Sometimes, doing nothing is the best approach.
This will be a different kind of article. I’m going to detail a (somewhat geeky) problem I recently faced, and how I “solved” it by doing nothing.
I want you to remember that “nothing” is often a useful option.
Become a Patron of Ask Leo! and go ad-free!
Waiting as a solution
Sometimes the problems we experience are out of our control. After attempting to diagnose a problem with two of my three servers, I determined the problem was probably not mine, and elected to simply wait, assuming the issue would be resolved elsewhere. It was.
The problem was simple: attempting to connect to a website on one of my servers failed. The error varied, but it was most often a timeout error, meaning that my browser (currently Firefox) reached out to the site, made a connection of some sort, and then didn’t get a timely response.
When you’re responsible for a website’s operation, that can be a big deal. Fortunately, this was on one of my “second tier” servers, so while it impacted some sites (newsletter.askleo.com, 7takeaways.com, heroicstories.com, and others), it didn’t affect askleo.com, which has its own dedicated server.
And then it did.
I started to get the same error attempting to make some changes to content on this site.

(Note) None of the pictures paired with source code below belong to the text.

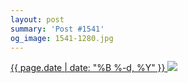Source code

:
 ```yaml
---
layout: post
summary: 'Post #1541'
og_image: 1541-1280.jpg
---
```


<p>
 <time>
  <a href="/1541">
   {{ page.date | date: "%B %-d, %Y" }}
  </a>
 </time>
 <a href="/1541">
  <img data-taken="12/4/2021" sizes="(min-width: 700px) 50vw, calc(100vw - 2rem)" src="{{ site.assets_url }}/1541-640.jpg" srcset="{{ site.assets_url }}/1541-320.jpg 320w, {{ site.assets_url }}/1541-640.jpg 640w, {{ site.assets_url }}/1541-960.jpg 960w, {{ site.assets_url }}/1541-1280.jpg 1280w"/>
 </a>
</p>
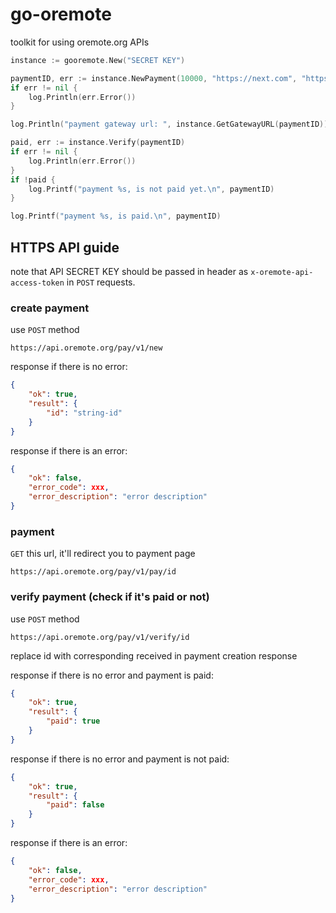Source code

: # go-oremote

toolkit for using oremote.org APIs

```go
instance := gooremote.New("SECRET KEY")

paymentID, err := instance.NewPayment(10000, "https://next.com", "https://webhook.com", "payment description")
if err != nil {
    log.Println(err.Error())
}

log.Println("payment gateway url: ", instance.GetGatewayURL(paymentID))

paid, err := instance.Verify(paymentID)
if err != nil {
    log.Println(err.Error())
}
if !paid {
    log.Printf("payment %s, is not paid yet.\n", paymentID)
}

log.Printf("payment %s, is paid.\n", paymentID)
```

## HTTPS API guide

note that API SECRET KEY should be passed in header as `x-oremote-api-access-token` in `POST` requests.
### create payment
use `POST` method
```
https://api.oremote.org/pay/v1/new
```
response if there is no error:
```json
{
    "ok": true,
    "result": {
        "id": "string-id"
    }
}
```

response if there is an error:
```json
{
    "ok": false,
    "error_code": xxx,
    "error_description": "error description"
}
```

### payment 
`GET` this url, it'll redirect you to payment page
```
https://api.oremote.org/pay/v1/pay/id
```

### verify payment (check if it's paid or not)
use `POST` method
```
https://api.oremote.org/pay/v1/verify/id
```
replace id with corresponding received in payment creation response

response if there is no error and payment is paid:
```json
{
    "ok": true,
    "result": {
        "paid": true
    }
}
```

response if there is no error and payment is not paid:
```json
{
    "ok": true,
    "result": {
        "paid": false
    }
}
```

response if there is an error:
```json
{
    "ok": false,
    "error_code": xxx,
    "error_description": "error description"
}
```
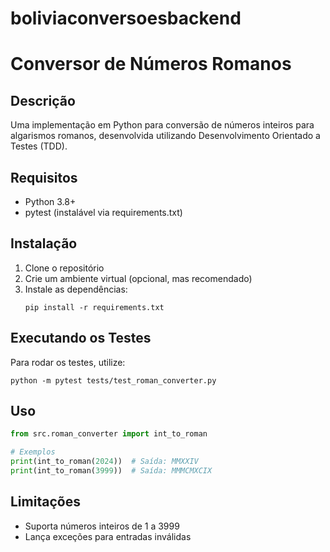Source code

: # boliviaconversoesbackend

# Conversor de Números Romanos

## Descrição
Uma implementação em Python para conversão de números inteiros para algarismos romanos, desenvolvida utilizando Desenvolvimento Orientado a Testes (TDD).

## Requisitos
- Python 3.8+
- pytest (instalável via requirements.txt)

## Instalação
1. Clone o repositório
2. Crie um ambiente virtual (opcional, mas recomendado)
3. Instale as dependências:
   ```
   pip install -r requirements.txt
   ```

## Executando os Testes
Para rodar os testes, utilize:
```
python -m pytest tests/test_roman_converter.py
```

## Uso
```python
from src.roman_converter import int_to_roman

# Exemplos
print(int_to_roman(2024))  # Saída: MMXXIV
print(int_to_roman(3999))  # Saída: MMMCMXCIX
```

## Limitações
- Suporta números inteiros de 1 a 3999
- Lança exceções para entradas inválidas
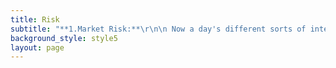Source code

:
 ```yaml
---
title: Risk
subtitle: "**1.Market Risk:**\r\n\n Now a day's different sorts of internet shopping destinations are existing in the market. Some of\r\n\nthe time we confronted hazard identified with showcase because of progress of variables. It will\r\n\nbe difficult to begin new internet shopping business in this focused market. Since certain\r\n\ndestinations are extremely well known in the market individuals want to purchase things from\r\n\nthat kinds of shopping destinations. At the point when we will new in the market barely any\r\n\nindividuals will come to shop from my site. In the event that we won't pick up prevalence in the\r\n\nmarket it will be not useful for my business, we can lose our cash in the market. It will be one of\r\n\nthe greatest hazard for a business. The plausibility of contending with the dealer post-deal is a\r\n\ngenuine hazard for acquirers of online organizations.\r\n\n**2. Technology Risk:**\r\n\nIn nowadays, innovation is expanding step by step new procedures are delivered each day. Each\r\n\nspecialist utilized new innovation to make his endeavor fruitful. You don't need to be a software\r\n\nengineer to be a fruitful online entrepreneur, yet online organizations do require a specific measure\r\n\nof specialized skill to run business well In my business costumer and dealers will absolutely rely\r\n\nupon innovation. Each businessperson needs to utilize better approaches to maintain his business\r\n\nwell by utilizing innovation. In online business we need to do notice for my items through system\r\n\ninnovation moreover. It will be a major hazard to show improvement over others.\r\n\n**3)Team Risk:**\r\n\nWhile web based business presents far reaching development openings, it requires HR and\r\n\nframework that contrast from conventional block and-concrete or discount organizations.\r\n\nEssentially, in case you're an advanced first organization hoping to scale, it's vital to precisely\r\n\ndecide your staffing needs. This implies knowing which jobs to enlist for, when to do it in the life\r\n\nof the business, and where these workers ought to be found. The employing needs of your\r\n\nassociation will change with the size of your business, the products you sell, and where you work.\r\n\nOn the off chance that you possess or deal with a development organization, the individuals you\r\n\nhave to run your activity can increase rapidly. In medium size associations without a HR division,\r\n\norganization administration should commit critical measures of time finding the correct contracts\r\n\nand preparing them.\r\n\n**4) Financial Risk:** Financial dangers for my endeavor is a result of expanding rivalry, benefit\r\n\npotential vulnerability, income development vulnerability, theoretical valuation and offer value\r\n\nunpredictable. Expense expanding is one of the normal danger for online business.\r\n\n**5) Government Risk**: To begin online business we need to keep a few principles of the\r\n\nadministration like as, tax assessment, shopper insurance, publicizing, bringing in or sending out,\r\n\nitem security, item norms, scholarly\r\n\nproperty and obligation, etc. Apply to e-business. Government can change rules for any business\r\n\nwhenever. Government can apply new rules like as, increment in transportation value, a few\r\n\nconfinements on sites. We have to adhere to rules of the administration in any condition."
background_style: style5
layout: page
---
```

That officially made it a very big deal.
But it was weird. I could sign in to the server’s administrative interface1 just fine. It appeared to be running normally; nothing seemed amiss. There wasn’t anything like excessive load, which can sometimes lead to this symptom (albeit typically only on one server, not two).

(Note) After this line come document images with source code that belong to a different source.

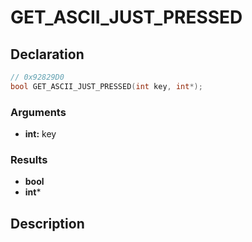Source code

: # GET_ASCII_JUST_PRESSED

## Declaration
```cpp
// 0x92829D0
bool GET_ASCII_JUST_PRESSED(int key, int*);
```

### Arguments
- **int:** key

### Results
- **bool**
- **int***

## Description
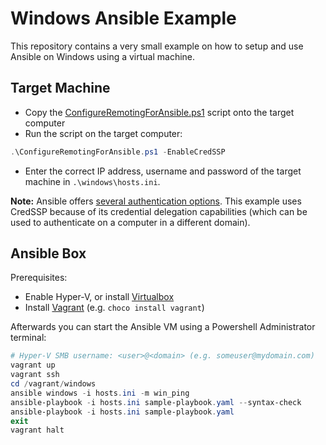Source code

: # Windows Ansible Example

This repository contains a very small example on how to setup and use Ansible on Windows using a virtual machine.

## Target Machine

- Copy the [ConfigureRemotingForAnsible.ps1](https://github.com/ansible/ansible/blob/devel/examples/scripts/ConfigureRemotingForAnsible.ps1) script onto the target computer
- Run the script on the target computer:

``` powershell
.\ConfigureRemotingForAnsible.ps1 -EnableCredSSP
```

- Enter the correct IP address, username and password of the target machine in `.\windows\hosts.ini`.

**Note:** Ansible offers [several authentication options](https://docs.ansible.com/ansible/latest/user_guide/windows_winrm.html#authentication-options).
This example uses CredSSP because of its credential delegation capabilities (which can be used to authenticate on a computer in a different domain).

## Ansible Box

Prerequisites:

- Enable Hyper-V, or install [Virtualbox](https://www.virtualbox.org/)
- Install [Vagrant](https://www.vagrantup.com/) (e.g. `choco install vagrant`)

Afterwards you can start the Ansible VM using a Powershell Administrator terminal:

``` powershell
# Hyper-V SMB username: <user>@<domain> (e.g. someuser@mydomain.com)
vagrant up
vagrant ssh
cd /vagrant/windows
ansible windows -i hosts.ini -m win_ping
ansible-playbook -i hosts.ini sample-playbook.yaml --syntax-check
ansible-playbook -i hosts.ini sample-playbook.yaml
exit
vagrant halt
```
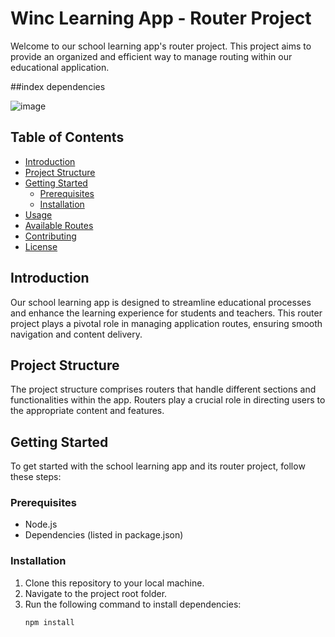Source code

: 
# Winc Learning App - Router Project

Welcome to our school learning app's router project. This project aims to provide an organized and efficient way to manage routing within our educational application.

##index dependencies

![image](https://github.com/sndr157/setup/assets/127830026/8fd614f5-fd1e-4d82-8c42-f106bd8ef3bd)


## Table of Contents

- [Introduction](#introduction)
- [Project Structure](#project-structure)
- [Getting Started](#getting-started)
  - [Prerequisites](#prerequisites)
  - [Installation](#installation)
- [Usage](#usage)
- [Available Routes](#available-routes)
- [Contributing](#contributing)
- [License](#license)

## Introduction

Our school learning app is designed to streamline educational processes and enhance the learning experience for students and teachers. This router project plays a pivotal role in managing application routes, ensuring smooth navigation and content delivery.

## Project Structure

The project structure comprises routers that handle different sections and functionalities within the app. Routers play a crucial role in directing users to the appropriate content and features.

## Getting Started

To get started with the school learning app and its router project, follow these steps:

### Prerequisites

- Node.js
- Dependencies (listed in package.json)

### Installation

1. Clone this repository to your local machine.
2. Navigate to the project root folder.
3. Run the following command to install dependencies:
   ```bash
   npm install
   ```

I rebooted the server. It’s a common piece of advice, but it had no effect. Once the server was back, the administrative interface still showed the server running normally, but connections were still timing out.

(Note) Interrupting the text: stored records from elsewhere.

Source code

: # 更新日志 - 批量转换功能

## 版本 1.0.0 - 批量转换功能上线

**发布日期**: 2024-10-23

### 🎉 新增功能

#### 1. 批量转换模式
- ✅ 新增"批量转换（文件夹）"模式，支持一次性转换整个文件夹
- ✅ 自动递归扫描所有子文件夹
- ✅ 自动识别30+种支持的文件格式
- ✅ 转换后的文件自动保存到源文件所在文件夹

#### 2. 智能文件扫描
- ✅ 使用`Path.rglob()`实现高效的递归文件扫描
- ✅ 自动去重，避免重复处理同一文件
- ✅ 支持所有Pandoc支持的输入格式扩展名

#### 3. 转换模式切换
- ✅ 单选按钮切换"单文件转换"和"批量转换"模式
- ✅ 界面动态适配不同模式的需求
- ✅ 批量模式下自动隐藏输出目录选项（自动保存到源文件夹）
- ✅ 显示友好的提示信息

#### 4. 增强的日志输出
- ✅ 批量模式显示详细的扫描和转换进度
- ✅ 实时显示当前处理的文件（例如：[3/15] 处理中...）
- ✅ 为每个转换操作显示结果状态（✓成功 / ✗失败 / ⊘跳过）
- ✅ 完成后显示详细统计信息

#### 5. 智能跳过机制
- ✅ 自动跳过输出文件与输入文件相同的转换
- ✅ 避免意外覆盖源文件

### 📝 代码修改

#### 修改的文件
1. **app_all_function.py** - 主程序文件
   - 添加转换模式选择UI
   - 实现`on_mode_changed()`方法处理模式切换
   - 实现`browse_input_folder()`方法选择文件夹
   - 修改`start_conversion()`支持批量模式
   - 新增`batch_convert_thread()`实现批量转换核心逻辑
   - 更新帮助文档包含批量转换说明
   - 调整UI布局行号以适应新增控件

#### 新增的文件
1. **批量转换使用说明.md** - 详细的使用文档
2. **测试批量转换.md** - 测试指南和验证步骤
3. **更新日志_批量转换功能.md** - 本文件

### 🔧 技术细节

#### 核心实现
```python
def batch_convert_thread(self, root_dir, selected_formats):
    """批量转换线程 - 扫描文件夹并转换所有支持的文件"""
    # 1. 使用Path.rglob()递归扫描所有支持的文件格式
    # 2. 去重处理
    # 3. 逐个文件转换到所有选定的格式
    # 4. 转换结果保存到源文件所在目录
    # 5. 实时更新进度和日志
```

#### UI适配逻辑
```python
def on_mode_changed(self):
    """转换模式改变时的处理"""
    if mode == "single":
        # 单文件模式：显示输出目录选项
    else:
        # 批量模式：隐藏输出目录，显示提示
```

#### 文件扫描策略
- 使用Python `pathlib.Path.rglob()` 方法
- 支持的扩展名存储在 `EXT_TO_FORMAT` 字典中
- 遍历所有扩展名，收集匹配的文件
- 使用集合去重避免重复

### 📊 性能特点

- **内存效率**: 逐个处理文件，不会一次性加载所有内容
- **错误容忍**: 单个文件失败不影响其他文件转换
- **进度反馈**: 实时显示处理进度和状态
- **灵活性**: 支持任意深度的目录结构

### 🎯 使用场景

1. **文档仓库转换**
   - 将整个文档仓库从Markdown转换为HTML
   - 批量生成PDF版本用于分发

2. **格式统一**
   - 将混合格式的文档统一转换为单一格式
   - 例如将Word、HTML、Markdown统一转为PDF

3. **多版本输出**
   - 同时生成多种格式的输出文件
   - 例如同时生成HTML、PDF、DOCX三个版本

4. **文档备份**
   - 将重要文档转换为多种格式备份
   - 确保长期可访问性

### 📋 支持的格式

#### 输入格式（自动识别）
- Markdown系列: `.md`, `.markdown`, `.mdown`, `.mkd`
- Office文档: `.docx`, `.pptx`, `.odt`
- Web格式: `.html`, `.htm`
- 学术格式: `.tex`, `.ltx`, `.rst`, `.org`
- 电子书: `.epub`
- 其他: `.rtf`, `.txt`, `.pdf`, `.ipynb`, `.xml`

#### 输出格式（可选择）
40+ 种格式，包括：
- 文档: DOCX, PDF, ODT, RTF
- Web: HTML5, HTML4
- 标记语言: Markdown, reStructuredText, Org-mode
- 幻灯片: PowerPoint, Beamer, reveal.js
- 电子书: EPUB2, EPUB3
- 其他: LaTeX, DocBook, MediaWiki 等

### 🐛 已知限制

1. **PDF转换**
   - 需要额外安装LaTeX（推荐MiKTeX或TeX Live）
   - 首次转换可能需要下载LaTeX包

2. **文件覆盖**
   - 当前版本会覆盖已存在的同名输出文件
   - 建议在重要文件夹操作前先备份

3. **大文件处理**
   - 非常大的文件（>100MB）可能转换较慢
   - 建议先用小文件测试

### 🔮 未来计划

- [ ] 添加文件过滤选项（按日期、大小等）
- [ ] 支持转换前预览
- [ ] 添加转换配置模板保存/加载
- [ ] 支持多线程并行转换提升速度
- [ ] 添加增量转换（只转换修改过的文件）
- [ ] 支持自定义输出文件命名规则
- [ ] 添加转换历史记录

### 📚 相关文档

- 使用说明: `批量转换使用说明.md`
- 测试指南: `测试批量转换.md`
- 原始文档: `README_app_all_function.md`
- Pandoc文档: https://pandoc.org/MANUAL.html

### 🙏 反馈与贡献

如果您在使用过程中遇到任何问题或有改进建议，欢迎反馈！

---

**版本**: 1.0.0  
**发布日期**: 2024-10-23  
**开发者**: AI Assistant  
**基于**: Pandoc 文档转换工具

That made it all the more confusing: sometimes things would work. They might be slow, but eventually, the connection would be made, although more slowly than normal. Other times, nothing.
With the server running normally and all other websites I use, like Gmail.com, operating properly, I started to suspect a network issue between myself and my servers. I say suspect because most networking issues that would impact my ability to view a webpage on my server should normally affect all connections to the server… and yet my administrative interface connected quickly and reliably.
I fired up a VPN so as to come at the server from a different route. No change.
I started to suspect a networking issue at my hosting provider, Amazon Web Services.
I have three servers running at AWS. Only two of them seemed affected by this: askleo.com and my second-tier server. The third server, interestingly, was unaffected.
AWS infrastructure is amazingly complex. Wonderfully efficient and powerful, but complex. It’s not for the weak of heart.
I noted that the two affected servers were in the same data center and the other was elsewhere.2
Two factors made me suspect Amazon.
- Some traffic, such as my administrative connections, passed normally, while others, such as https connections to the sites, did not.
- The problem was limited to servers that appeared to be co-located.
I suspected a misbehaving Amazon router was involved in the traffic to those servers. (Routers routinely operate on some kinds of traffic differently than others, and indeed, the networking infrastructure at AWS is, once again, amazingly complex.)
Interestingly, AWS Service Status showed no issues. However, it reports only on AWS services and not the networking infrastructure.
I had no practical way to raise the issue with Amazon, but the clues were all pointing to them.
So, we wait
With that as my gut feeling, I elected to simply… wait.
It was late, so I called it a day and stepped away. I did note that the second-tier server continued to have issues into the evening, but interestingly, askleo.com started to behave.3
I woke up the next day to everything working properly. Crisis averted.
I can’t say for certain that my analysis and suspicions were correct, but it certainly behaved and resolved that way.
The takeaway here is simple: sometimes problems resolve themselves. Certainly not all, and perhaps not even most, but many. It’s usually because those problems are elsewhere and are being addressed by others.
I’m not saying waiting is always the right answer, but keep it as a tool in your toolbox as you encounter issues, particularly online.
You don’t have to wait for this, though: subscribe to Confident Computing! Less frustration and more confidence, solutions, answers, and tips in your inbox every week.
Footnotes & References
2: It could well be the same data center or building, but they’re identified as being in different “zones”, which implies to me that they are in physically different locations from one another.
3: This may be due in part to the fact that it’s fronted by a content delivery network, or CDN. This means that many requests to view pages were provided by caches around the world, rather than hitting the actual server every time. In fact, it’s quite possible that most askleo.com visitors never saw a problem at all.